Araceli afirmó que, a partir de ese momento, nombraron a una persona para que gestionara todas las cuestiones relacionadas con la herencia. Además acudió a diferentes bancos acompañando a su hija, comprobando que habían estado retirando, de manera continua, cantidades de dinero de la cuenta de sus cuentas, incluso después de que fuera trasladado a Viena, hasta que se quedaron sin saldo.

La testigo explicó que sospecharon del acusado a quien conocían puesto que Justo le había dicho a su hija que contaba con una persona que "le hacía los recados y del que se fiaba un poco". Además, explicó que cuando su hija abandonó la vivienda de Justo, encargó a Maximino que se ocupara de llevar a su padre a las citas médicas puesto que, como dijo textualmente la testigo, el acusado "se comunicaba muy bien" con él.

En cuanto al patrimonio de su ex marido y la gestión del mismo, la testigo afirmó que "sabía que Justo era archimillonario", como indicó textualmente, y que se vanagloriaba de sus propiedades y de relacionarse con personas relevantes.
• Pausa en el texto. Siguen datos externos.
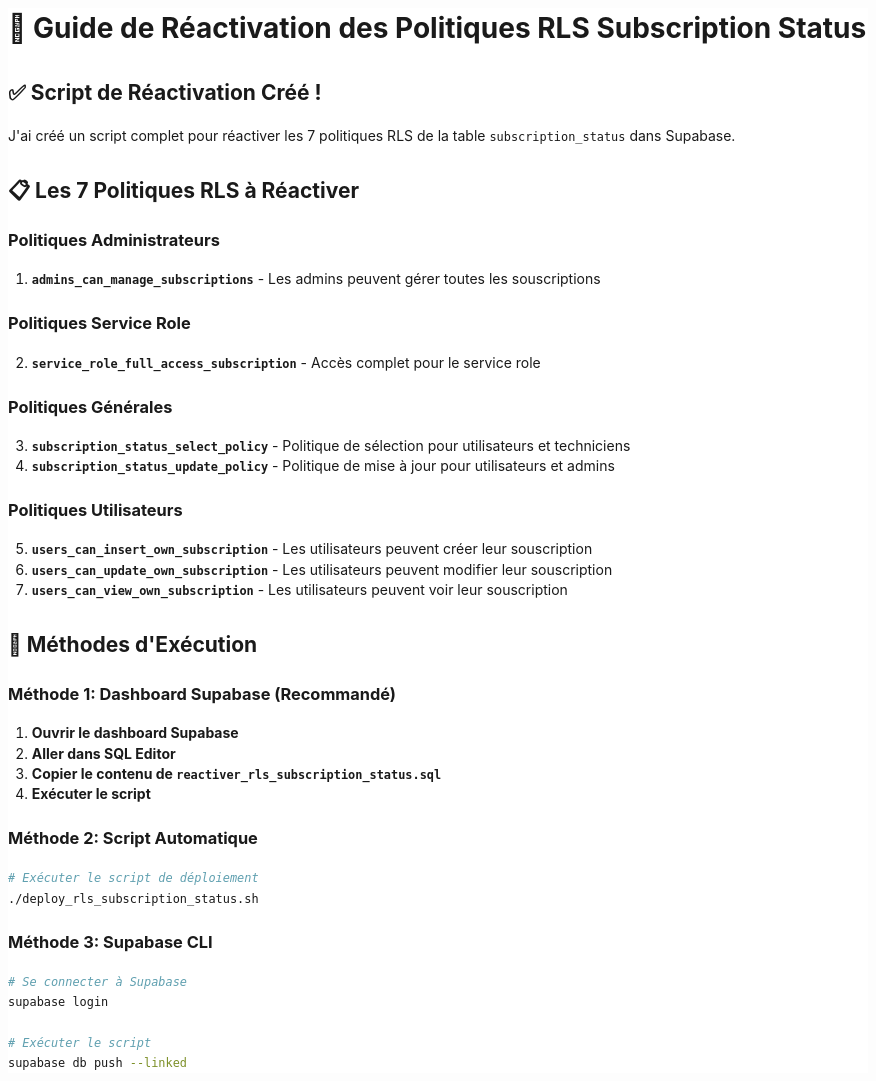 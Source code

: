# 🔧 Guide de Réactivation des Politiques RLS Subscription Status

## ✅ **Script de Réactivation Créé !**

J'ai créé un script complet pour réactiver les 7 politiques RLS de la table `subscription_status` dans Supabase.

## 📋 **Les 7 Politiques RLS à Réactiver**

### **Politiques Administrateurs**
1. **`admins_can_manage_subscriptions`** - Les admins peuvent gérer toutes les souscriptions

### **Politiques Service Role**
2. **`service_role_full_access_subscription`** - Accès complet pour le service role

### **Politiques Générales**
3. **`subscription_status_select_policy`** - Politique de sélection pour utilisateurs et techniciens
4. **`subscription_status_update_policy`** - Politique de mise à jour pour utilisateurs et admins

### **Politiques Utilisateurs**
5. **`users_can_insert_own_subscription`** - Les utilisateurs peuvent créer leur souscription
6. **`users_can_update_own_subscription`** - Les utilisateurs peuvent modifier leur souscription
7. **`users_can_view_own_subscription`** - Les utilisateurs peuvent voir leur souscription

## 🚀 **Méthodes d'Exécution**

### **Méthode 1: Dashboard Supabase (Recommandé)**
1. **Ouvrir le dashboard Supabase**
2. **Aller dans SQL Editor**
3. **Copier le contenu de `reactiver_rls_subscription_status.sql`**
4. **Exécuter le script**

### **Méthode 2: Script Automatique**
```bash
# Exécuter le script de déploiement
./deploy_rls_subscription_status.sh
```

### **Méthode 3: Supabase CLI**
```bash
# Se connecter à Supabase
supabase login

# Exécuter le script
supabase db push --linked
```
Sin embargo, Araceli explicó que Justo no tenía socios, ni amistades "porque no aceptaba a nadie, era muy arrogante y duro", si bien decía que había una "persona que le tramitaba sus asuntos en Austria".

Frente a este relato de hechos, procede hacer referencia a la declaración que fue prestada por Maximino quien, contestando únicamente a las preguntas de su letrado, dijo que vivía en la Isla desde hacía más de 30 años y se dedicaba a realizar labores de mantenimiento y arreglar casas. Fue amigo de Justo durante más de 20 años. Negó que Justo tuviera enfermo, afirmando que podía valerse por si mismo si bien podría haber tenido problemas con el alcohol puesto que salía por las tardes y bebía mucho. El acusado dijo que no fue el asistente de Justo sino que, únicamente, se limitaba a ayudarle como amigo. No se veían a diario, aunque puede que sí una vez a la semana puesto que vivían cerca, a unos 200 metros de distancia.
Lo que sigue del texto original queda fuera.